Near the beginning of Parshat Ki Teitzei, we read the section of the ben sorer u-moreh (the wayward and rebellious son). The notion of executing an adolescent boy for what amounts to a number of misdemeanor offenses can be unsettling to the modern reader, and was no doubt to the ancient reader as well. (After all, no one else in the Torah is executed for so minor an offense.) Many like to take solace in the Gemara’s statement that “the ben sorer u-moreh never was and never will be” (Sanhedrin 71a). A morally problematic law is far less problematic when we are assured it has never and will never be put into place. Ironically, both lamdanim and academics like to latch on to this explanation, each for their own reasons: The lamdanim to promote the value of purely theoretical Torah study and the academics to promote the idea of “Rabbinic nullification,” the claim that the rabbis have the power to intentionally darshen out of existence any law they find morally problematic (often with the implication that today’s rabbis should do the same).

The problem with hanging our hats on “it never was and never will be” is that if one examines the Talmudic passage that says it, it very much appears to be a minority opinion. There is an anonymous beraita that makes such a statement about three different laws in the Torah (ben sorer u-moreh, ir ha-nidachat—the entire city that turns to idolatry, and bayit ha-menuga—the leprous house). In each of the cases, the Gemara ascribes the statement to the opinion of a lone tanna, whose definition of the relevant categories in each of the cases are so precise as to render the likelihood of an actual case occurring virtually impossible. In ascribing the statement to a lone tanna, the implication is that the other tannaim did not have such strict requirements. Indeed, in each of the cases, the Gemara’s discussion ends with quoting someone who says they actually saw the thing happen. Furthermore, in each of the cases, the Rambam rules against the opinion that the Gemara associates with the statement of “it never was and never will be.” It seems clear that the Rambam read “it never was and never will be” not as an endorsement of the tactic, but as a reductio ad absurdum. God does not give us laws that will never be practical. If God just wanted to teach us some theoretical lesson, God could have found another way to do so. An interpretation of a divine law that renders its application impossible is a prima facie basis for rejecting that interpretation.
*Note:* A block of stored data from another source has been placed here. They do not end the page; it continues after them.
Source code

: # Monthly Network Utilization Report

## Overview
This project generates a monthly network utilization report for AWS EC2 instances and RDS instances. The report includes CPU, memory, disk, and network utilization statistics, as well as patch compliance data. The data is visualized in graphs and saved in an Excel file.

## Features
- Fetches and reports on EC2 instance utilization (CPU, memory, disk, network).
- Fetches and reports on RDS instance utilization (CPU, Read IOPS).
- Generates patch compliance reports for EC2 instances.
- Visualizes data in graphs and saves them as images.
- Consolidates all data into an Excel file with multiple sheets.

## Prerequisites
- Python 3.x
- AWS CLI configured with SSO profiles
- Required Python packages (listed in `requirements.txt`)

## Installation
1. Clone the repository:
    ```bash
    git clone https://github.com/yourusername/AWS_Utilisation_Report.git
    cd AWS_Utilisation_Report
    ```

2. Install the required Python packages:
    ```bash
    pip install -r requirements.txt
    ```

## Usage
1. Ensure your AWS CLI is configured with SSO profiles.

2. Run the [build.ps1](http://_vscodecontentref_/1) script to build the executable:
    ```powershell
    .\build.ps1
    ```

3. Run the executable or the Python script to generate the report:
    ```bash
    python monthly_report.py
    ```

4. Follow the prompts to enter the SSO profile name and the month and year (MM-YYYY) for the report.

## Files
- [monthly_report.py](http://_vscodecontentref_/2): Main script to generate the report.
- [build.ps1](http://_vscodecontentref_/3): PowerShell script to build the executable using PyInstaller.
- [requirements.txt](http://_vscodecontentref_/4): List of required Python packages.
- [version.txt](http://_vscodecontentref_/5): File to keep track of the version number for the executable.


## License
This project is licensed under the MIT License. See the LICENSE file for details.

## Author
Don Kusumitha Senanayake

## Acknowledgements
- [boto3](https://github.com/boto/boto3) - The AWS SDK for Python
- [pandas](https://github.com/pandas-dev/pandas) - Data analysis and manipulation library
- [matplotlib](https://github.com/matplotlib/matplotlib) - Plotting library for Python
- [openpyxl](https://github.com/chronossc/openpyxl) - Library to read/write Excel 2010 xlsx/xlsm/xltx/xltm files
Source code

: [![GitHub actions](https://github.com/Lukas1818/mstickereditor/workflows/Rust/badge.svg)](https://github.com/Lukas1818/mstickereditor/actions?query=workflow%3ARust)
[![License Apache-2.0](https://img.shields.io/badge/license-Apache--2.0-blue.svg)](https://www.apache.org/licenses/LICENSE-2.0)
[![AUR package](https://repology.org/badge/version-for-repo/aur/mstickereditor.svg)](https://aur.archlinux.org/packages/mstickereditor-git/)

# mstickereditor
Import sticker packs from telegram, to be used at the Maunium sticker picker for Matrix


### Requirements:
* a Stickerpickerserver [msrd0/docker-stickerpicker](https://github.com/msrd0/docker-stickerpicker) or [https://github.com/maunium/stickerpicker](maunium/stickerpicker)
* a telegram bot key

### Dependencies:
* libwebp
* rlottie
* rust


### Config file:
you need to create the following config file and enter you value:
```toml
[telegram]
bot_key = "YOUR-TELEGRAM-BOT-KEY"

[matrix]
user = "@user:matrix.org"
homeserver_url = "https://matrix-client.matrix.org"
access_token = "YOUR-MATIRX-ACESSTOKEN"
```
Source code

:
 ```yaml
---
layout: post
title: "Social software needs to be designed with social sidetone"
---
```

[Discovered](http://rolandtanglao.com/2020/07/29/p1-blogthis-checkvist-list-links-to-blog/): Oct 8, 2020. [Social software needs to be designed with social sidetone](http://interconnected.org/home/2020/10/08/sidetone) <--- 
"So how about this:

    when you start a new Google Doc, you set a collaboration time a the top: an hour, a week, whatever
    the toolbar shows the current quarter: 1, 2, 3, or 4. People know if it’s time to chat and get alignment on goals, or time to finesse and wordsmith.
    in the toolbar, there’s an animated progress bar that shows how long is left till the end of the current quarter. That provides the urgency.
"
Without “it never was and never will be” at our disposal, we are forced to grapple with the actual moral implications of this law. Indeed, the Mishnah already attempts to grapple with this, explaining that the ben sorer u-moreh is “judged based on his end” (Sanhedrin 71b). Someone who is already stealing at age 13 to feed his addiction to meat and wine will no doubt eventually come to murder over it, so we execute him now before he has a chance to commit the murder. Now, this is still a rather unusual explanation. We do not generally execute people for crimes they have not yet committed. To help us understand this, the Mishnah (Sanhedrin 72a) quotes another example of someone who is “judged based on their end.” If one person is pursuing another to murder them, they may be killed to protect the intended victim. Is this not a clear example of killing someone for a crime they have not yet committed? What is the ben sorer u-moreh but an extended pursuer? If we know for a fact that someone’s life is in danger (even if, as in the case of the ben sorer u-moreh, we don’t know who), we have a right to kill the assailant, even far in advance.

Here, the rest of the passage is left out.